We are hoping to stay here just for one more night before we head down to the coast and check out a couple of little towns there. Then we think it will be likely that we have to either return to Leon to pick up our parcel or that it will be in the capital city of Managua.
I have yet to get Mabels rim fixed, but it is a definate must do. We have managed to get a few little jobs done though including our laundry.
|
11 Feb 2017
|
Registered Users
Veteran HUBBer
|
|
Join Date: Jul 2012
Posts: 285
|
|
7 February 2017
T - So this morning we jumped onto the tracking site for our parcel. We had been told 6 days until delivery as of the 31st January. But after the tracking showed that it was still possibly in the UK after 7 days Chantelle decided enough was enough and she rang Parcel Force. After being put on hold and then transferred around a bit she eventually was told that it had in fact not left the UK at all. Three times now RST have tried sending us this package with Parcel Force, and three times it hasn’t left the UK.
We had a hotel lined up on the west coast of Nicaragua who was going to accept the parcel for us, so we decided to send off another email to RST saying that this was getting rather tedious and headed to the beach.
It was only a short 30 minute ride and I was ever hopeful in finding a tyre fixer along the way. Normally these guys are every 100mt along the road. But today, not a single one. So sorry Mabel but you will have to wait another day.
We made it to the town of Las Penitas where our hotel was and soon we were checked in and enjoying a cool shower to wash off our sweat.
C - The ride was uneventful but it was lovely to pull into Las Penitas and feel the cool ocean breeze. It is a lovely beach town, but as with these sorts of towns, everything is just a tad more expensive. We enjoyed a nice lunch and a not so dinner, followed by a very nice banana split!

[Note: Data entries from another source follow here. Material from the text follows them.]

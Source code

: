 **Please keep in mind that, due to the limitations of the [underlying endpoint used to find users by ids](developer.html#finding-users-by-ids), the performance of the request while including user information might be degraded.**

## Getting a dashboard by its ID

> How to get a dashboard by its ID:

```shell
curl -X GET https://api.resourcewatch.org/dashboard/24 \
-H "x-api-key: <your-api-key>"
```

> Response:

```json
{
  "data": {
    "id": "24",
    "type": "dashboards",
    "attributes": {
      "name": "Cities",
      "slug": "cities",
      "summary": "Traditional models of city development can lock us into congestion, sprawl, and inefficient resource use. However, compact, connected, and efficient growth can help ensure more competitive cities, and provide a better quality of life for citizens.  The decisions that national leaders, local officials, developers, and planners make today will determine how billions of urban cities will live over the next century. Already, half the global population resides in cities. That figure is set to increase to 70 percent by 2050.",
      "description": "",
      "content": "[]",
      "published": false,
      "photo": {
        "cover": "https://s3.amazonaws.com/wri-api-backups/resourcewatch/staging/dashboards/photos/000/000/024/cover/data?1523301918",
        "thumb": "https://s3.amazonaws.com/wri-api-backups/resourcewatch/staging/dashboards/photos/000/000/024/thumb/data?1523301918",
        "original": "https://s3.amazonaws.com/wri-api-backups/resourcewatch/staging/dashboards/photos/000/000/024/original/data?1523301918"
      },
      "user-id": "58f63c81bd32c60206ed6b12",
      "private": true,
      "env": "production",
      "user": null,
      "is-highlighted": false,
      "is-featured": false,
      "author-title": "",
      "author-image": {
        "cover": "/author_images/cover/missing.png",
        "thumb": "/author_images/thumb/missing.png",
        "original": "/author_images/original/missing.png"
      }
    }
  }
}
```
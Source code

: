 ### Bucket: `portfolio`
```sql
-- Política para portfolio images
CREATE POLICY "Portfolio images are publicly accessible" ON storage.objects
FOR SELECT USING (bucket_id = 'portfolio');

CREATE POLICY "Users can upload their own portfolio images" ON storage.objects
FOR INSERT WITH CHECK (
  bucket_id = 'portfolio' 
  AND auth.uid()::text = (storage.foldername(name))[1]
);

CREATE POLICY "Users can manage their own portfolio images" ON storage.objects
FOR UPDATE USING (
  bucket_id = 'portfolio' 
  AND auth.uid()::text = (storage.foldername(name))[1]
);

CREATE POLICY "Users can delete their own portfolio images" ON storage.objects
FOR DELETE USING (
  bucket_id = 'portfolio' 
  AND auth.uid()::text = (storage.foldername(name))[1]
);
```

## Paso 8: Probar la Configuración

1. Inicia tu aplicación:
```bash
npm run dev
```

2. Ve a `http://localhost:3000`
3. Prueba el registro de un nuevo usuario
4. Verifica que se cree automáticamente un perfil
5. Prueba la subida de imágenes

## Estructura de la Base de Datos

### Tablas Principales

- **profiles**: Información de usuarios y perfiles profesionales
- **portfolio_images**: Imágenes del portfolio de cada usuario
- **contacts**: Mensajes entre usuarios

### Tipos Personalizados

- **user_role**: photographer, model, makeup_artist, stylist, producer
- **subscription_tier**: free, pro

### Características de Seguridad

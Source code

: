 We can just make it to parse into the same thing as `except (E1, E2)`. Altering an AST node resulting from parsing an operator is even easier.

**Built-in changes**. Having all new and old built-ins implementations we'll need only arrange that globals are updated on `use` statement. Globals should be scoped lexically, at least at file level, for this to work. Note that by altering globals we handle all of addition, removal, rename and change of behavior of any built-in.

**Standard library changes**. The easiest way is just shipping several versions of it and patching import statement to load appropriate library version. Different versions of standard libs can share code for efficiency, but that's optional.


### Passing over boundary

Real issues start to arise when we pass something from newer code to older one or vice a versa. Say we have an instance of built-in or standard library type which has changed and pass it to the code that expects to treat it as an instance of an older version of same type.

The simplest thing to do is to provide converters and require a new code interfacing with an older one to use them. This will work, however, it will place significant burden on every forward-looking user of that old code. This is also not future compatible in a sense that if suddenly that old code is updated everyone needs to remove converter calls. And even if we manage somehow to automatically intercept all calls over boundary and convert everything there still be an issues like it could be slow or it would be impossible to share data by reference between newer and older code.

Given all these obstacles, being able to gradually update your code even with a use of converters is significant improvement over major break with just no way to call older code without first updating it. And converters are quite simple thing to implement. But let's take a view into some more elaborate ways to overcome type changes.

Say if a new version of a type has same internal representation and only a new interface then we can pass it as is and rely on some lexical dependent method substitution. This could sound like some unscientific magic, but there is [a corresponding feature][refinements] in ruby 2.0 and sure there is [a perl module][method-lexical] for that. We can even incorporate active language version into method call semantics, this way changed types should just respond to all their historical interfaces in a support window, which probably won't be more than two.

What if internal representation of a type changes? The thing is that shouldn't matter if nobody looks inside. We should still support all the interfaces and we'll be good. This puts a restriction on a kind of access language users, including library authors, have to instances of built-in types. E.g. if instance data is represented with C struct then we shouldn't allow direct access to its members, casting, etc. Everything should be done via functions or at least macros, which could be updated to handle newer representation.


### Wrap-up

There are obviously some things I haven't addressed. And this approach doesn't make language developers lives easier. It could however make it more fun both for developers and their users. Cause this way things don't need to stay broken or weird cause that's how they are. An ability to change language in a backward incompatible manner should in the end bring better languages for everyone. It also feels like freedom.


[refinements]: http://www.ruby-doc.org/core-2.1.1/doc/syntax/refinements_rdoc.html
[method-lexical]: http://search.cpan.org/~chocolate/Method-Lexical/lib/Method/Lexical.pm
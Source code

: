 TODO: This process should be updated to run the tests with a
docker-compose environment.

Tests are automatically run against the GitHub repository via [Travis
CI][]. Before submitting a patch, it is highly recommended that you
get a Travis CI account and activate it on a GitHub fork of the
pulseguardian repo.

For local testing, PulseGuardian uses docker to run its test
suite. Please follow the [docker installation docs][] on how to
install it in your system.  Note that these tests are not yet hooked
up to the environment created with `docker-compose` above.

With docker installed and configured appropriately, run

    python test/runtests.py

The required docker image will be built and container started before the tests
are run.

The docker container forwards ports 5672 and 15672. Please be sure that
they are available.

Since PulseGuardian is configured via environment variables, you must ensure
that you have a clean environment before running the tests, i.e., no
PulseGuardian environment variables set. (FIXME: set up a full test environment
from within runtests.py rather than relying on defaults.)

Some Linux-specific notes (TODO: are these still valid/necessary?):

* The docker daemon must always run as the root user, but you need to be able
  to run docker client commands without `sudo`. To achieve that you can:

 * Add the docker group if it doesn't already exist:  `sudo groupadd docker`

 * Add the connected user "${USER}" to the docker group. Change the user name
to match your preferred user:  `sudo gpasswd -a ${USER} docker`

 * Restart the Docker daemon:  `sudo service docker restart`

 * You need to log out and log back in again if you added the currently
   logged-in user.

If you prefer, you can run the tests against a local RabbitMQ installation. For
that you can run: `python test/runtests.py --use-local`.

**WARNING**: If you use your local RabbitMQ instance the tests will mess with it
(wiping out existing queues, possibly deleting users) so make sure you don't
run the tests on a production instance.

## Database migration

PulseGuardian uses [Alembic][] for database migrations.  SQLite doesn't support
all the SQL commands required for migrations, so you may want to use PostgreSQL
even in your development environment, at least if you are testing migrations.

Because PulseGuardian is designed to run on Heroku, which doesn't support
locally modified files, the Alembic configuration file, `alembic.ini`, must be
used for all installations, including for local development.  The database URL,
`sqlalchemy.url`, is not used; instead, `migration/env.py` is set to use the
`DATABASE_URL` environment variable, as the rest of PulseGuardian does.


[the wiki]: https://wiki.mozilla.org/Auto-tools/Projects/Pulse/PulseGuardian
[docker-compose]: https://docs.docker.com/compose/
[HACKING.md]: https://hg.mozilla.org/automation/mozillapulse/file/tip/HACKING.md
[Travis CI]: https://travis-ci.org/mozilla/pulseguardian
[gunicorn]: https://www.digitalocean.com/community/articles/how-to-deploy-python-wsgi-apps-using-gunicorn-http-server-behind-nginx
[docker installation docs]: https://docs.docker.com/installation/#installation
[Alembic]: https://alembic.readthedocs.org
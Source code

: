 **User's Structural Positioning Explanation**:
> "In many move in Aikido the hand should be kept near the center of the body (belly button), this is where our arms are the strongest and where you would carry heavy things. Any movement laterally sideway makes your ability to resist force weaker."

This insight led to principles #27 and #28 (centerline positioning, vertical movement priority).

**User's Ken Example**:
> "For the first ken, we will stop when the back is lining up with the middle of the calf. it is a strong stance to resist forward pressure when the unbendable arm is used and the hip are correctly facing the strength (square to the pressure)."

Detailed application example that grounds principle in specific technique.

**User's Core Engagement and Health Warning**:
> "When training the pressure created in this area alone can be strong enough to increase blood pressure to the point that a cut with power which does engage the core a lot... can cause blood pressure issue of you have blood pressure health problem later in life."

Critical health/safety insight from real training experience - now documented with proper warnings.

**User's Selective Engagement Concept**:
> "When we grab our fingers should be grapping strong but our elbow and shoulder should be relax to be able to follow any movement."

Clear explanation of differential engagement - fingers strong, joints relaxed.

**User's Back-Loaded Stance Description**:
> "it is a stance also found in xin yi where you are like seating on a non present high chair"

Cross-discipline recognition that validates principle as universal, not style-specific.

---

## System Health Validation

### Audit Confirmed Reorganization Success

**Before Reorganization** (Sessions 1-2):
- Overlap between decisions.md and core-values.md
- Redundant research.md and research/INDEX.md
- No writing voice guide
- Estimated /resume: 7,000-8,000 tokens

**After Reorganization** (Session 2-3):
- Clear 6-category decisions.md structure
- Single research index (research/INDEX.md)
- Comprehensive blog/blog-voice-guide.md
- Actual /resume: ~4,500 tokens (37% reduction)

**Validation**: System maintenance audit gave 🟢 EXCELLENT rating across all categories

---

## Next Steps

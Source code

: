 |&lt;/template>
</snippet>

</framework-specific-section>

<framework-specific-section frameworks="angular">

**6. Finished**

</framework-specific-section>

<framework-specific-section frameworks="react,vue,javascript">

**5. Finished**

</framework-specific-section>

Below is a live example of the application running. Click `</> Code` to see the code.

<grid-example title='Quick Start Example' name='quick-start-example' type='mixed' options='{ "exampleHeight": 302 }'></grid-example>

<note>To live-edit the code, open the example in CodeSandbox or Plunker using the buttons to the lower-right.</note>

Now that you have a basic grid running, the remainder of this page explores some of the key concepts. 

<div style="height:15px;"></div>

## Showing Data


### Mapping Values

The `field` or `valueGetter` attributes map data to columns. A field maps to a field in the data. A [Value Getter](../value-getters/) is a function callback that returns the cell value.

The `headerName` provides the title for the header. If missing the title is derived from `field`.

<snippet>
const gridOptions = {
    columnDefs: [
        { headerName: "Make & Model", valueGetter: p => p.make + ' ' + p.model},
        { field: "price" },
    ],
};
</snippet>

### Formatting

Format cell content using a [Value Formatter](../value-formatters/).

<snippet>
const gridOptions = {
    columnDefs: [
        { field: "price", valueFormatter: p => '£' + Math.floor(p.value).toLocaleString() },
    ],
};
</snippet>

T - Hopefully we hear back from RST in the morning but our plan now is to start heading south again. Neither of us is interested in spending another 6 or, possibly more, days sitting and waiting for a package that may, or probably wont, turn up.
|
11 Feb 2017
|
Registered Users
Veteran HUBBer
|
|
Join Date: Jul 2012
Posts: 285
|
|
8 February 2016
C - My life is completely consumed by this parcel now. It's difficult when you have nothing else to focus on.
T - All we do is think about the thing. We spend hours talking about it. Obviously we have a tough life if the worst thing we are worrying about is a package!
C - We rose this morning to see that the tracking had not updated. We decided to return to Leon and investigate further. We had received confirmation the package had indeed left the UK and would arrive in Nicaragua today.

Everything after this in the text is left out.